§ Material provided
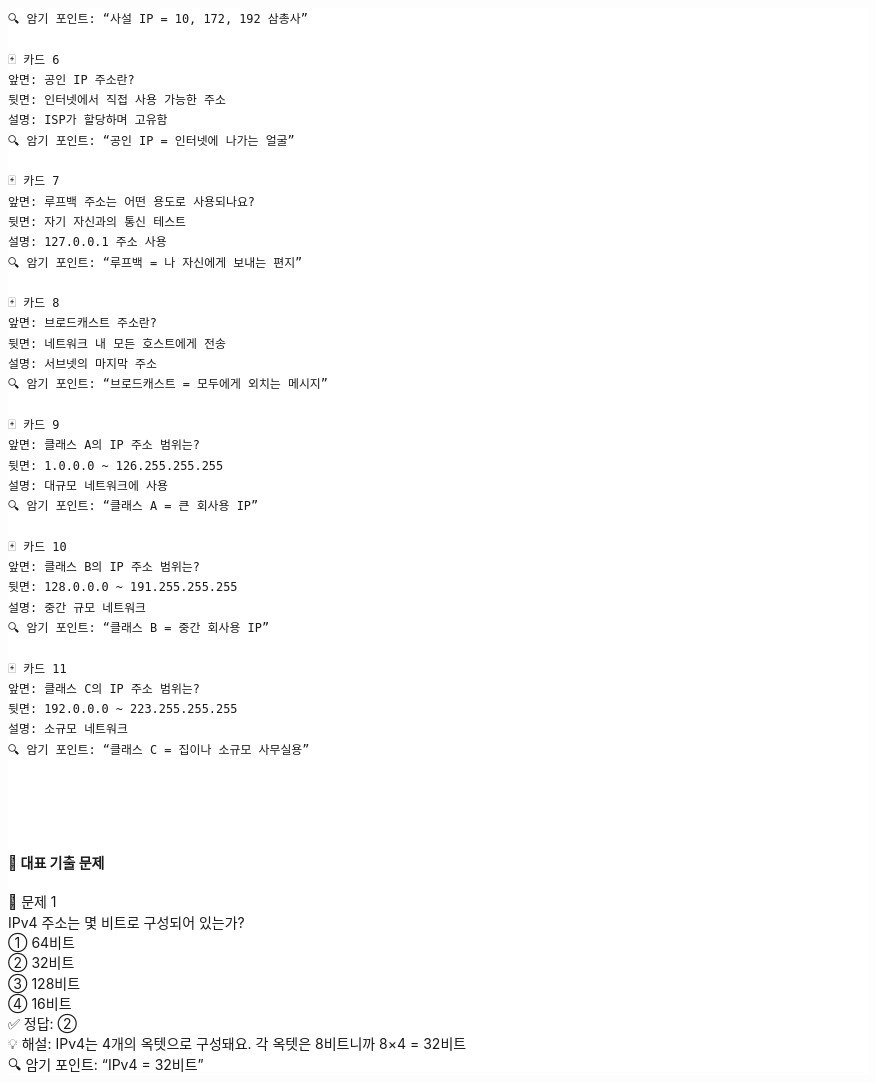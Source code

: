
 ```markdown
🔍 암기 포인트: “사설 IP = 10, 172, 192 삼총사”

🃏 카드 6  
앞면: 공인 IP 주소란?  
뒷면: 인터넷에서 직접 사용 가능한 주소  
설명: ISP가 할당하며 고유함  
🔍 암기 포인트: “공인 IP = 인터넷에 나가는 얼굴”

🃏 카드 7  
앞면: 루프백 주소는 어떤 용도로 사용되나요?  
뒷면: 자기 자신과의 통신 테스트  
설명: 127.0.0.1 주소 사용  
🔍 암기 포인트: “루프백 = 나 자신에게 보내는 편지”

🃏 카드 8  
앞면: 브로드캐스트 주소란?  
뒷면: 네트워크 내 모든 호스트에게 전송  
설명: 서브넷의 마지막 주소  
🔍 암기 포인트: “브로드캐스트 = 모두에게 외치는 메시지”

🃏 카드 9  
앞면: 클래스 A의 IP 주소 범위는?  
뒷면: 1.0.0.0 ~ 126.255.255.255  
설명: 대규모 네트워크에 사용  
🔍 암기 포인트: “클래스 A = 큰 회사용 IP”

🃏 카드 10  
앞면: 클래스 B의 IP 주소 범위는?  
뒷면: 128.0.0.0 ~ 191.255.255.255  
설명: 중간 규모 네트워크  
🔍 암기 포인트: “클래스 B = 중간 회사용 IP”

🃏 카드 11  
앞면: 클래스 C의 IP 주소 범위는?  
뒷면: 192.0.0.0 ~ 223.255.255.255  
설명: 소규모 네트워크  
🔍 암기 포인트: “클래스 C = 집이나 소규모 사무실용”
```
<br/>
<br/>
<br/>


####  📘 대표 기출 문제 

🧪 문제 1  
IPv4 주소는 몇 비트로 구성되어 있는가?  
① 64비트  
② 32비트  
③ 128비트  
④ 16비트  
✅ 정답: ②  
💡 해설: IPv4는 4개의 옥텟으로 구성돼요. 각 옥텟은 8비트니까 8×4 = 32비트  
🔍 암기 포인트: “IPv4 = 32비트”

§ Aim of the exercise
Except for the pictures, return every line of the material exactly.

§ Result of the task
Source code

:
 ```markdown
🔍 암기 포인트: “사설 IP = 10, 172, 192 삼총사”

🃏 카드 6  
앞면: 공인 IP 주소란?  
뒷면: 인터넷에서 직접 사용 가능한 주소  
설명: ISP가 할당하며 고유함  
🔍 암기 포인트: “공인 IP = 인터넷에 나가는 얼굴”

🃏 카드 7  
앞면: 루프백 주소는 어떤 용도로 사용되나요?  
뒷면: 자기 자신과의 통신 테스트  
설명: 127.0.0.1 주소 사용  
🔍 암기 포인트: “루프백 = 나 자신에게 보내는 편지”

🃏 카드 8  
앞면: 브로드캐스트 주소란?  
뒷면: 네트워크 내 모든 호스트에게 전송  
설명: 서브넷의 마지막 주소  
🔍 암기 포인트: “브로드캐스트 = 모두에게 외치는 메시지”

🃏 카드 9  
앞면: 클래스 A의 IP 주소 범위는?  
뒷면: 1.0.0.0 ~ 126.255.255.255  
설명: 대규모 네트워크에 사용  
🔍 암기 포인트: “클래스 A = 큰 회사용 IP”

🃏 카드 10  
앞면: 클래스 B의 IP 주소 범위는?  
뒷면: 128.0.0.0 ~ 191.255.255.255  
설명: 중간 규모 네트워크  
🔍 암기 포인트: “클래스 B = 중간 회사용 IP”

🃏 카드 11  
앞면: 클래스 C의 IP 주소 범위는?  
뒷면: 192.0.0.0 ~ 223.255.255.255  
설명: 소규모 네트워크  
🔍 암기 포인트: “클래스 C = 집이나 소규모 사무실용”
```
<br/>
<br/>
<br/>


####  📘 대표 기출 문제 

🧪 문제 1  
IPv4 주소는 몇 비트로 구성되어 있는가?  
① 64비트  
② 32비트  
③ 128비트  
④ 16비트  
✅ 정답: ②  
💡 해설: IPv4는 4개의 옥텟으로 구성돼요. 각 옥텟은 8비트니까 8×4 = 32비트  
🔍 암기 포인트: “IPv4 = 32비트”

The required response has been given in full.